Results of this systematic review:

–1 good quality and 28 fair-quality trials found insufficient evidence that assessing stone composition, or blood/urine chemistries reduces recurrences
–80 fair-quality trials of dietary interventions have found that:
–Increased fluid intake, reduced soft drink intake (esp. soda acidified by phosphoric acid, eg colas), and a high-calcium, low-protein, low-sodium diet reduce stone recurrences, though these studies were typically of low-quality and often with mixed results.
–One trial also found that low sodium intake (50 mmol/d) helped in patients with calcium oxalate stones.
–No trial specifically assessed low oxalate diet, though there was a trial finding benefit of high calcium (1200 mg/d) vs. low calcium diets (400 mg/d) — which has been attributed to dietary calcium binding oxalate in the gut and decreasing oxalate absorption.

Pharmacologic therapy:

–Thiazides — moderate-quality evidence from 6 fair-quality trials of 24.9% vs. 48.5% incidence of recurrent stones. no difference in type of thiazide. Though 8% vs. 1% withdrew for adverse reactions. ​ (In terms of dose — they note that these studies were done with higher dose thiazides. none with lower doses which have fewer adverse effects — it is evident that even low doses of thiazides increase serum calcium levels, though I could find no good data on dose-dependent calcium excretion. and I have prescribed lower dose thiazides with apparent good effect)
​–Citrates (which interfere with stone formation) — moderate-quality evidence in 5 trials of calcium stones with lower recurrence (11.1% vs. 52.3%). though 15% vs. 2% withdrew for adverse reactions.
–Allopurinol — moderate-quality evidence in 4 trials in patients with calcium oxalate stones of decreased recurrence (33.3% vs. 55.4%). no increase in adverse effects found.

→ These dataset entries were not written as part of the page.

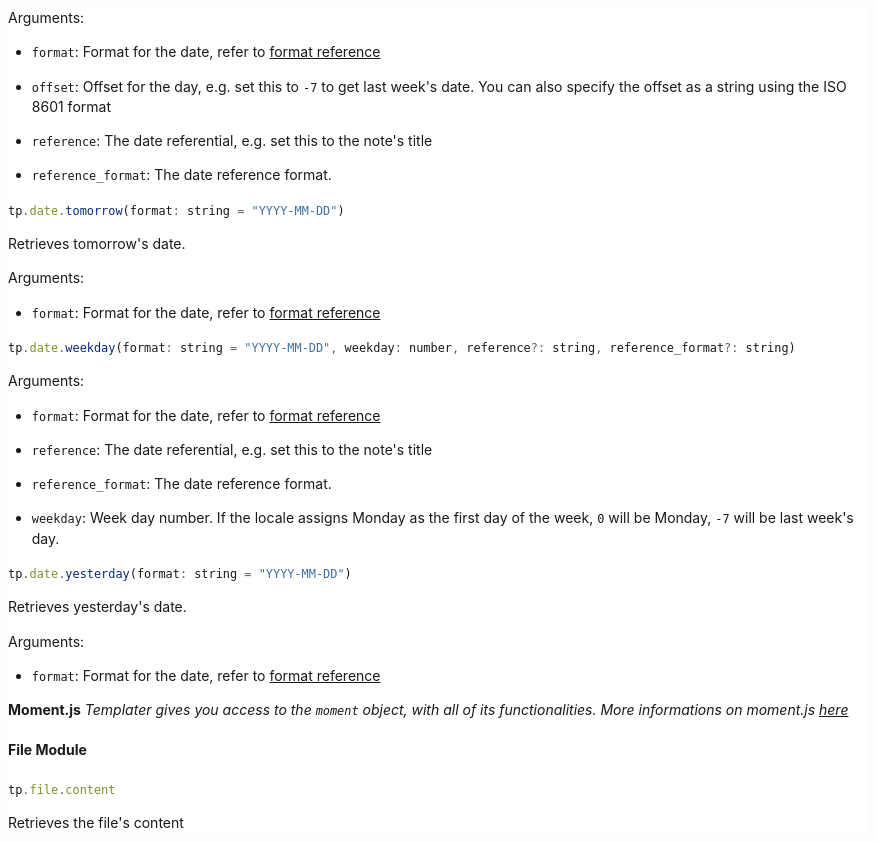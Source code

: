 Arguments:

-   `format`: Format for the date, refer to [format reference](https://momentjs.com/docs/#/displaying/format/)
    
-   `offset`: Offset for the day, e.g. set this to `-7` to get last week's date. You can also specify the offset as a string using the ISO 8601 format
    
-   `reference`: The date referential, e.g. set this to the note's title
    
-   `reference_format`: The date reference format.
    

```javascript
tp.date.tomorrow(format: string = "YYYY-MM-DD")
```
Retrieves tomorrow's date.

Arguments:

-   `format`: Format for the date, refer to [format reference](https://momentjs.com/docs/#/displaying/format/)

```javascript
tp.date.weekday(format: string = "YYYY-MM-DD", weekday: number, reference?: string, reference_format?: string)
```

Arguments:
-   `format`: Format for the date, refer to [format reference](https://momentjs.com/docs/#/displaying/format/)
    
-   `reference`: The date referential, e.g. set this to the note's title
    
-   `reference_format`: The date reference format.
    
-   `weekday`: Week day number. If the locale assigns Monday as the first day of the week, `0` will be Monday, `-7` will be last week's day.
    

```javascript
tp.date.yesterday(format: string = "YYYY-MM-DD")
```
Retrieves yesterday's date.

Arguments:

-   `format`: Format for the date, refer to [format reference](https://momentjs.com/docs/#/displaying/format/)


**Moment.js**
*Templater gives you access to the `moment` object, with all of its functionalities.
More informations on moment.js [here](https://momentjs.com/docs/#/displaying/)*


#### File Module

```javascript
tp.file.content
```
Retrieves the file's content
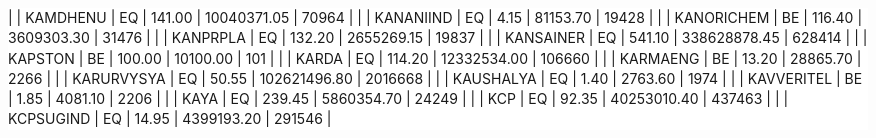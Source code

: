 |  | KAMDHENU | EQ | 141.00 | 10040371.05 | 70964 |
|  | KANANIIND | EQ | 4.15 | 81153.70 | 19428 |
|  | KANORICHEM | BE | 116.40 | 3609303.30 | 31476 |
|  | KANPRPLA | EQ | 132.20 | 2655269.15 | 19837 |
|  | KANSAINER | EQ | 541.10 | 338628878.45 | 628414 |
|  | KAPSTON | BE | 100.00 | 10100.00 | 101 |
|  | KARDA | EQ | 114.20 | 12332534.00 | 106660 |
|  | KARMAENG | BE | 13.20 | 28865.70 | 2266 |
|  | KARURVYSYA | EQ | 50.55 | 102621496.80 | 2016668 |
|  | KAUSHALYA | EQ | 1.40 | 2763.60 | 1974 |
|  | KAVVERITEL | BE | 1.85 | 4081.10 | 2206 |
|  | KAYA | EQ | 239.45 | 5860354.70 | 24249 |
|  | KCP | EQ | 92.35 | 40253010.40 | 437463 |
|  | KCPSUGIND | EQ | 14.95 | 4399193.20 | 291546 |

So, their recommendations:

–Increase fluid intake spread throughout the day to achieve at least 2 L of urine/d (weak recommendation, low-quality evidence). They suggest avoiding colas (acidified by phosphoric acid) but not drinks acidified by citric acid (eg fruit-flavored sodas)
–Use drug monotherapy with thiazides, citrate or allopurinol in patients where increased fluid intake fails to reduce recurrent stones (weak recommendation, moderate-quality evidence)

So, a couple of comments:

1. Although I do give patients lists of high oxalate foods to avoid when they have calcium oxalate stones (and I do check stone chemistry analysis), my guess is that a more acceptable diet is the high calcium one, which I also recommend.
2. The issue of allopurinol. unclear what the mechanism is. 2 RCTs have found that patients who had hyperuricosuria put on allopurinol had fewer calcium oxalate stones, but an observational study found no difference in uric acid excretion in people with or without stones (observational study. controlled for some risk factors. but who knows?). Uric acid as nidus for stone formation (unclear). As most of you know by now, I am very concerned about food additives, and one of the obvious targets is high-fructose corn syrup, which is associated with dramatic increases in fructose consumption (currently about 25% of calories in the US, mostly from sodas, with increase from about 15 gm/d when fructose was consumed naturally from fruits to 73 gm/day now), has a different metabolism from glucose (which is converted into glycogen in the liver, vs. fructose, which is converted to fructose-1-phosphate and depletes the liver of phosphates, increases uric acid levels, increases small dense and more atherogenic LDL particles, and may increase insulin resistance). I have had some patients completely stop soda intake and have found pretty dramatic decreases in uric acid levels. So, this is now one of my dietary recommendations for those with kidney stones.